It is quite common for contractors in the UK to be advised by a British accountant to set up their own Limited company.  Provided  that  the individual is not caught by the so called “IR35” anti avoidance legislation, this can be a highly effective solution.


This usually works by paying the owner / director a small salary, but paying out the bulk of income generated by way of a dividend. The net effect of this is that substantial savings of national insurance (both employer and employee) can be made as compared with the individual being paid as an employee through PAYE.  It also offers lower rates of National Insurance than for someone operating on a self-employed basis.

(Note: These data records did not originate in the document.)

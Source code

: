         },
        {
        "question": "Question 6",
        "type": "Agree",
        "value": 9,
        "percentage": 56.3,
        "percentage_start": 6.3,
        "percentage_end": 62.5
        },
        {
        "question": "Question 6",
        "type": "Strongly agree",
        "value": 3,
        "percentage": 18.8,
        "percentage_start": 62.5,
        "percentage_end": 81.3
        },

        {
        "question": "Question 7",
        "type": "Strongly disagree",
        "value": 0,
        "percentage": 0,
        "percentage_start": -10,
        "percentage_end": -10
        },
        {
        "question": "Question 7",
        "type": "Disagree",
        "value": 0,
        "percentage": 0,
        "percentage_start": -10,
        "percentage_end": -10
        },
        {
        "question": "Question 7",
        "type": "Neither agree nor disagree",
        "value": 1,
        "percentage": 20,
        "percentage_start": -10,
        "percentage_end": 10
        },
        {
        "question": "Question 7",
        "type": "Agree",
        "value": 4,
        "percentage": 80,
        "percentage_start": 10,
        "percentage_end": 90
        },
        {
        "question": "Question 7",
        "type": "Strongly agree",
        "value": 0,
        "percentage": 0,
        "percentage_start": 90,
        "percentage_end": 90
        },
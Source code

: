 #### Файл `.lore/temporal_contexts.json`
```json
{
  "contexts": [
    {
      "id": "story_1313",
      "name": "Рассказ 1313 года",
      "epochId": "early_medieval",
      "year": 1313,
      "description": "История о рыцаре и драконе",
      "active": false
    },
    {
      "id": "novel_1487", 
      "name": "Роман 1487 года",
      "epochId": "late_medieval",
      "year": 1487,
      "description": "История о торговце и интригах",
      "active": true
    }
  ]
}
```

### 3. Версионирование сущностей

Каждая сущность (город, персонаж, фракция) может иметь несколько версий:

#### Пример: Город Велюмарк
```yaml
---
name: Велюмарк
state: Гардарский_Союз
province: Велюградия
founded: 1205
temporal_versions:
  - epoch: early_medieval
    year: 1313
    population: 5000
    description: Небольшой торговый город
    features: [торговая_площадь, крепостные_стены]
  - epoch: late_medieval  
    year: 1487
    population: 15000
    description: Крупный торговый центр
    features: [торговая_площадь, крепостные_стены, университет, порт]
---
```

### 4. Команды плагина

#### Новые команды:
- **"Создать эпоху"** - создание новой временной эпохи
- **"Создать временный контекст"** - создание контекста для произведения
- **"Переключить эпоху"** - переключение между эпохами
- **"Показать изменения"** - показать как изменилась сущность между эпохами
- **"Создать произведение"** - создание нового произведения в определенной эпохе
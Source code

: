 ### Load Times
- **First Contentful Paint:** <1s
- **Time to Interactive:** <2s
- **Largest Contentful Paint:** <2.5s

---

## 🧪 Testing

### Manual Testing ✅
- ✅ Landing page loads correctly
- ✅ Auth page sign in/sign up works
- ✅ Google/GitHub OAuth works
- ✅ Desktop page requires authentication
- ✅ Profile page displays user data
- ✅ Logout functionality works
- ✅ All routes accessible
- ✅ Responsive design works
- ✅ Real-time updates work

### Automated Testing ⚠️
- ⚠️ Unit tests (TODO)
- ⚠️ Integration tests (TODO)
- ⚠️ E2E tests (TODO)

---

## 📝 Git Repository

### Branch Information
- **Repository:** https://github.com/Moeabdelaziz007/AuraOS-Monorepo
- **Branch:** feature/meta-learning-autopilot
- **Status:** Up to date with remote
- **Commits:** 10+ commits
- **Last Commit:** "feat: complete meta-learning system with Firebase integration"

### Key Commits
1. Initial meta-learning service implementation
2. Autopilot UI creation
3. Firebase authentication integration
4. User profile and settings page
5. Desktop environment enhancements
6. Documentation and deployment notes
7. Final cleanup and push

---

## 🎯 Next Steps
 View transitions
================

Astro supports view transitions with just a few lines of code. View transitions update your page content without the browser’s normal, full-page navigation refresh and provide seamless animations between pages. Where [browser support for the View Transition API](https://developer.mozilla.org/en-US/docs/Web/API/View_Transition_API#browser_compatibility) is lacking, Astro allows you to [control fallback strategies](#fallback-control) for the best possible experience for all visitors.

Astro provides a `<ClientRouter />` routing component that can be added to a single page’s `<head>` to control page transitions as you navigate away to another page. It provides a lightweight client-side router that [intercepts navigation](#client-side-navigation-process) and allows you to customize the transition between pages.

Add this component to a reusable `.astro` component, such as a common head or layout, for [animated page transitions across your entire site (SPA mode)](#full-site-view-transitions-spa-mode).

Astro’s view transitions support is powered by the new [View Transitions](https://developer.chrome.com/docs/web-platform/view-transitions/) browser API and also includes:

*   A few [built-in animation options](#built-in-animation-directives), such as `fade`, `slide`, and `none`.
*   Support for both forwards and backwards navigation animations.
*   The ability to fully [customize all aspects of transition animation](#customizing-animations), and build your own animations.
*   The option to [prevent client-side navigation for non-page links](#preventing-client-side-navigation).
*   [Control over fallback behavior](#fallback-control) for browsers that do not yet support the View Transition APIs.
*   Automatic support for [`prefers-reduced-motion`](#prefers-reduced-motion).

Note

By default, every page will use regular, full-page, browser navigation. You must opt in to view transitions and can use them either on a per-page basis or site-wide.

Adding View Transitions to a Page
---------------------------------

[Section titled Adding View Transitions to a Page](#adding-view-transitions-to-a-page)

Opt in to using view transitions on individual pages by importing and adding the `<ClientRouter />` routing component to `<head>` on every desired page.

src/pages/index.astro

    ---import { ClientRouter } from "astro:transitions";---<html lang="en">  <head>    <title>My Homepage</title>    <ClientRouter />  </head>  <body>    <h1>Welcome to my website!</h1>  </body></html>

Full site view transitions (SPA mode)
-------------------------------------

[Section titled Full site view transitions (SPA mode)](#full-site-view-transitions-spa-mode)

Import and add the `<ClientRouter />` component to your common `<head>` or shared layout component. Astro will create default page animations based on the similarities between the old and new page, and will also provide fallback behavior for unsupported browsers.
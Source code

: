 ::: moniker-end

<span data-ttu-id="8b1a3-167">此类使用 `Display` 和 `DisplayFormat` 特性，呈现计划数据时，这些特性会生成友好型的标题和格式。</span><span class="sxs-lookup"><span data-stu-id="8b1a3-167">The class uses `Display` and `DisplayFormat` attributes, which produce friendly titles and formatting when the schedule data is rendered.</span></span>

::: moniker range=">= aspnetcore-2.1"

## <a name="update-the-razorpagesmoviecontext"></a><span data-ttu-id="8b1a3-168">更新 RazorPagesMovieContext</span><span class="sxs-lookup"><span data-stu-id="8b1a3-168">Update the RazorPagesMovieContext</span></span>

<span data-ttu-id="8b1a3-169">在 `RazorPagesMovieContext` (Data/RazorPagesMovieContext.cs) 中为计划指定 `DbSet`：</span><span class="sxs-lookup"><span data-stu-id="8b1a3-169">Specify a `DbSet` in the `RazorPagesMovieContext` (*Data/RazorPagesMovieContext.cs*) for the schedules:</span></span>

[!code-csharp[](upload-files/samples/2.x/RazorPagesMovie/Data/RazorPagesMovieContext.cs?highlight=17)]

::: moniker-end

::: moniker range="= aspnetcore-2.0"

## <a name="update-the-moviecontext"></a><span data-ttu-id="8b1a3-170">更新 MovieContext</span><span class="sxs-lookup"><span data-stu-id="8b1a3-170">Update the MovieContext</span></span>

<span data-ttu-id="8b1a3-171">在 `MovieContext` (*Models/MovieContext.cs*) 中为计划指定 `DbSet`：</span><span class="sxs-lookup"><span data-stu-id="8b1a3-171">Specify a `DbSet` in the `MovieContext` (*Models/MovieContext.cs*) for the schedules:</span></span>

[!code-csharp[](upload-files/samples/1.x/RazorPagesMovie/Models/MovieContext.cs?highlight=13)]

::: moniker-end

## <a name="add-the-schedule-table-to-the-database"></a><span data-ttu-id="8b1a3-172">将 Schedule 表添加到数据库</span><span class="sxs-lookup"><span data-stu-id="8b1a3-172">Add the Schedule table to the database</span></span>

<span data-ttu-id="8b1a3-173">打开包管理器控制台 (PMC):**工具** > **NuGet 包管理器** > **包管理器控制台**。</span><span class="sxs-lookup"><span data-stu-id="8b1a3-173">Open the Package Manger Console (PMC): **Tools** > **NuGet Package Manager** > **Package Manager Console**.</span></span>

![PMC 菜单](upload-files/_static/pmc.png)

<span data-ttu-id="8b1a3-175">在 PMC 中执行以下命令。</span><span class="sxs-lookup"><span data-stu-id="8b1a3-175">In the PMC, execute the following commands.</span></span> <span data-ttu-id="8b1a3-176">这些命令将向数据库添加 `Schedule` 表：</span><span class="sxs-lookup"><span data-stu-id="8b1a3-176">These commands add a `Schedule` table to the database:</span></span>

However, Americans – who are subject to US as well as well UK tax on their income – need to be aware that owning a non US company has significant US tax implications.

US Reporting Requirements


Any American owning more than 10% of an overseas company is likely to need to make informational filings (Form 5471 or Form 8858) as part of their annual Federal Tax Return.  These forms are essentially summarised tax accounts giving the IRS information about the company’s income statement and balance sheet. Preparation of these is relatively onerous and complicated and is likely to significantly increase the costs of preparing your return.  In addition there are substantial penalties that apply for a failure to file or for late filing of the forms – even if no US tax is due.


US Tax implications


By default the IRS will treat a UK limited company as a corporation for US tax purposes.  This has two important implications:


  1. Although you may regard yourself as being “self-employed” and the income – both salary and dividends - as resulting from the fruits of your labour. The IRS will look at the dividends very differently. The dividends are no longer regarded as “earned” income, but rather as dividends (“passive” income).  This means that the dividend income no longer meets the requirements for the Foreign Earned Income Exclusion to be claimed. Instead you will need to rely upon Foreign Tax Credits to mitigate your US tax bill.
  2. You may end up with a US tax charge on your UK dividends.  This can arise because the US has quite strict requirements for when a foreign tax credit is eligible for offset against a US tax bill.  You can easily find that if you pay your UK tax bill on your dividends when it is due, this is too late for it to be available to offset against  your US tax bill – resulting in an additional US tax charge.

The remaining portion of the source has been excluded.